L’Indirizzo del Comitato centrale: come distorcere il pensiero di Marx ed Engels
Insomma, come abbiamo diffusamente argomentato nel precedente paragrafo, una “imposta fortemente progressiva” sul capitale ha un significato progressivo per la classe operaia se è articolata all’interno di un programma rivoluzionario (di transizione al socialismo) e quest’ultimo venga messo in pratica dalla stessa classe operaia. Un programma, cioè, come recita il Manifesto, che abbia come asse centrale quello di far funzionare l’economia su basi non capitaliste a partire dall’espropriazione dei mezzi di produzione detenuti dalla borghesia e dall’amministrazione e dal controllo operaio.

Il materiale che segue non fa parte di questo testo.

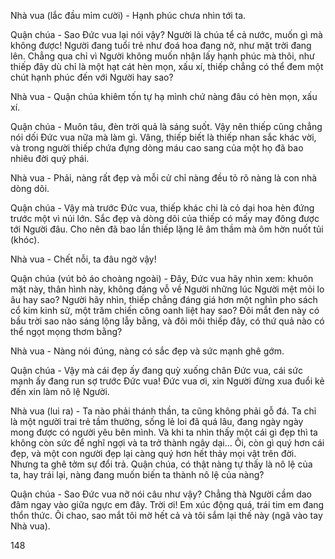 Nhà vua (lắc đầu mỉm cười) - Hạnh phúc chưa nhìn tới ta.

Quận chúa - Sao Đức vua lại nói vậy? Người là chúa tể cả nước, muốn gì mà không được! Người đang tuổi trẻ như đoá hoa đang nở, như mặt trời đang lên. Chẳng qua chỉ vì Người không muốn nhận lấy hạnh phúc mà thôi, như thiếp đây dù chỉ là một hạt cát hèn mọn, xấu xí, thiếp chẳng có thể đem một chút hạnh phúc đến với Người hay sao?

Nhà vua - Quận chúa khiêm tốn tự hạ mình chứ nàng đâu có hèn mọn, xấu xí.

Quận chúa - Muôn tâu, đèn trời quả là sáng suốt. Vậy nên thiếp cũng chẳng nói dối Đức vua nữa mà làm gì. Vâng, thiếp biết là thiếp nhan sắc khác vời, và trong người thiếp chứa đựng dòng máu cao sang của một họ đã bao nhiêu đời quý phái.

Nhà vua - Phải, nàng rất đẹp và mỗi cử chỉ nàng đều tỏ rõ nàng là con nhà dòng dõi.

Quận chúa - Vậy mà trước Đức vua, thiếp khác chi là cỏ dại hoa hèn đứng trước một vì núi lớn. Sắc đẹp và dòng dõi của thiếp có mấy may đông được tới Người đâu. Cho nên đã bao lần thiếp lặng lẽ âm thầm mà ôm hờn nuốt tủi (khóc).

Nhà vua - Chết nỗi, ta đâu ngờ vậy!

Quận chúa (vút bỏ áo choàng ngoài) - Đây, Đức vua hãy nhìn xem: khuôn mặt này, thân hình này, không đáng vỗ về Người những lúc Người mệt mỏi lo âu hay sao? Người hãy nhìn, thiếp chẳng đáng giá hơn một nghìn pho sách cổ kim kinh sử, một trăm chiến công oanh liệt hay sao? Đôi mắt đen này có bầu trời sao nào sáng lộng lẫy bằng, và đôi môi thiếp đây, có thứ quả nào có thể ngọt mọng thơm bằng?

Nhà vua - Nàng nói đúng, nàng có sắc đẹp và sức mạnh ghê gớm.

Quận chúa - Vậy mà cái đẹp ấy đang quỳ xuống chân Đức vua, cái sức mạnh ấy đang run sợ trước Đức vua! Đức vua ơi, xin Người đừng xua đuổi kẻ đến xin làm nô lệ Người.

Nhà vua (lui ra) - Ta nào phải thánh thần, ta cũng không phải gỗ đá. Ta chỉ là một người trai trẻ tầm thường, sống lẻ loi đã quá lâu, đang ngày ngày mong được có người yêu bên mình. Và khi ta nhìn thấy một cái gì đẹp thì ta không còn sức để nghĩ ngợi và ta trở thành ngây dại... Ôi, còn gì quý hơn cái đẹp, và một con người đẹp lại càng quý hơn hết thảy mọi vật trên đời. Nhưng ta ghê tởm sự đổi trả. Quận chúa, có thật nàng tự thấy là nô lệ của ta, hay trái lại, nàng đang muốn biến ta thành nô lệ của nàng?

Quận chúa - Sao Đức vua nỡ nói câu như vậy? Chẳng thà Người cầm dao đâm ngay vào giữa ngực em đây. Trời ơi! Em xúc động quá, trái tim em đang thổn thức. Ôi chao, sao mắt tôi mờ hết cả và tôi sắm lại thế này (ngã vào tay Nhà vua).

148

Nell’Indirizzo del Comitato centrale alla Lega dei Comunisti (marzo 1850), e cioè due anni dopo il sistema di misure di transizione elaborato nel Manifesto, Marx ed Engels formularono una tattica transitoria di rivendicazioni in cui era compresa anche quella per l’introduzione di una tassazione tanto pesantemente progressiva «che il grande capitale ne viene rovinato». Però questo programma rivendicativo non era rivolto a un governo capitalista, bensì a un possibile governo della piccola borghesia radicale sorto da una ipotetica rivoluzione: un esecutivo che, nella previsione dei due autori, sarebbe stato «costretto a proporre misure più o meno socialiste». In questo caso – e solo in questo caso (infatti, Marx ed Engels delineano nel loro testo tre diversi scenari) – le masse armate e organizzate sulla base dell’indipendenza di classe[15] avrebbero dovuto avanzare al governo sorto dal processo rivoluzionario tali rivendicazioni transitorie (tra cui quella sulla tassazione fortemente progressiva sul capitale). Le misure individuate nell’Indirizzo erano cioè raggruppate in un programma di rivendicazioni che la classe operaia in armi avrebbe dovuto agitare e difendere nei confronti di un governo piccolo‑borghese radicale in una situazione rivoluzionaria (per acuirla) e di doppio potere[16].
Insomma, è del tutto evidente che in nessuna occasione Marx ed Engels ipotizzarono l’agitazione urbi et orbi di una singola rivendicazione transitoria. Circoscrissero, invece, l’applicazione di un programma di transizione (cioè di un insieme di misure che si legano le une con le altre e che «nel corso del movimento sorpassano se stesse e spingono in avanti, e sono inevitabili come mezzi per rivoluzionare l’intero modo di produzione»[17]) a uno scenario in cui la classe operaia avesse preso il potere e potesse quindi applicare quel programma dal potere[18].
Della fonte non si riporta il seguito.